_Dataset entries:_
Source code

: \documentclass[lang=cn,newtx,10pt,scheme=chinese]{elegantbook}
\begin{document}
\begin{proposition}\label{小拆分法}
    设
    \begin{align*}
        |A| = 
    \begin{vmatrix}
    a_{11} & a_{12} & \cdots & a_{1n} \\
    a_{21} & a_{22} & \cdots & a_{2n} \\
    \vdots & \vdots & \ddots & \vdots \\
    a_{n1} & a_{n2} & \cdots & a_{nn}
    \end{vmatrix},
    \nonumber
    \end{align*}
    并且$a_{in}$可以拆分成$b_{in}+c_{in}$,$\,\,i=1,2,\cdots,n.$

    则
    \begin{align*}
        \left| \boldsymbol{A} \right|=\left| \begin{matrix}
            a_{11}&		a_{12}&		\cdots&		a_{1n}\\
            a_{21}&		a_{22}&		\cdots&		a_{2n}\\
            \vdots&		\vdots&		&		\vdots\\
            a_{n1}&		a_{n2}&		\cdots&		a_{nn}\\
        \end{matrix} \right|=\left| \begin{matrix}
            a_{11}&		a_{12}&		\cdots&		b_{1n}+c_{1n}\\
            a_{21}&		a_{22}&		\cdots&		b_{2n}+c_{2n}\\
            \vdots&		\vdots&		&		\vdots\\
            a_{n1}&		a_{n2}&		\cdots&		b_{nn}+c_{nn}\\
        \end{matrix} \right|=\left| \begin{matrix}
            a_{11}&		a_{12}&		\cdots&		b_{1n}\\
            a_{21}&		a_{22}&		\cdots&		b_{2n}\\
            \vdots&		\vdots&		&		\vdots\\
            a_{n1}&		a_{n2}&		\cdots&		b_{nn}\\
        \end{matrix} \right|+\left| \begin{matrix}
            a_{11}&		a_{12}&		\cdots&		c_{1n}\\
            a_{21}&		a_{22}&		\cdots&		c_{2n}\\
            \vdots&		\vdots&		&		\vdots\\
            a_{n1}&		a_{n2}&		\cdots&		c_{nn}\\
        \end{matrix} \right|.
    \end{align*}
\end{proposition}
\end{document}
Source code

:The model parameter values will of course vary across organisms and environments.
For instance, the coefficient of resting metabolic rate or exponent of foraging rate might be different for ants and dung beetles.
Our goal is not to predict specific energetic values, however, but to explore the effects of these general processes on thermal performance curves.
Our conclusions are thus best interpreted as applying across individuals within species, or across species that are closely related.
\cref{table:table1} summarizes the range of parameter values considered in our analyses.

_What this task involves:_ Transcribe, word for word, the data above from its first line through the line with "organisms and environments.", and include nothing else.

_Answer for this exercise:_
Source code

: \documentclass[lang=cn,newtx,10pt,scheme=chinese]{elegantbook}
\begin{document}
\begin{proposition}\label{小拆分法}
    设
    \begin{align*}
        |A| = 
    \begin{vmatrix}
    a_{11} & a_{12} & \cdots & a_{1n} \\
    a_{21} & a_{22} & \cdots & a_{2n} \\
    \vdots & \vdots & \ddots & \vdots \\
    a_{n1} & a_{n2} & \cdots & a_{nn}
    \end{vmatrix},
    \nonumber
    \end{align*}
    并且$a_{in}$可以拆分成$b_{in}+c_{in}$,$\,\,i=1,2,\cdots,n.$

    则
    \begin{align*}
        \left| \boldsymbol{A} \right|=\left| \begin{matrix}
            a_{11}&		a_{12}&		\cdots&		a_{1n}\\
            a_{21}&		a_{22}&		\cdots&		a_{2n}\\
            \vdots&		\vdots&		&		\vdots\\
            a_{n1}&		a_{n2}&		\cdots&		a_{nn}\\
        \end{matrix} \right|=\left| \begin{matrix}
            a_{11}&		a_{12}&		\cdots&		b_{1n}+c_{1n}\\
            a_{21}&		a_{22}&		\cdots&		b_{2n}+c_{2n}\\
            \vdots&		\vdots&		&		\vdots\\
            a_{n1}&		a_{n2}&		\cdots&		b_{nn}+c_{nn}\\
        \end{matrix} \right|=\left| \begin{matrix}
            a_{11}&		a_{12}&		\cdots&		b_{1n}\\
            a_{21}&		a_{22}&		\cdots&		b_{2n}\\
            \vdots&		\vdots&		&		\vdots\\
            a_{n1}&		a_{n2}&		\cdots&		b_{nn}\\
        \end{matrix} \right|+\left| \begin{matrix}
            a_{11}&		a_{12}&		\cdots&		c_{1n}\\
            a_{21}&		a_{22}&		\cdots&		c_{2n}\\
            \vdots&		\vdots&		&		\vdots\\
            a_{n1}&		a_{n2}&		\cdots&		c_{nn}\\
        \end{matrix} \right|.
    \end{align*}
\end{proposition}
\end{document}
Source code

:The model parameter values will of course vary across organisms and environments.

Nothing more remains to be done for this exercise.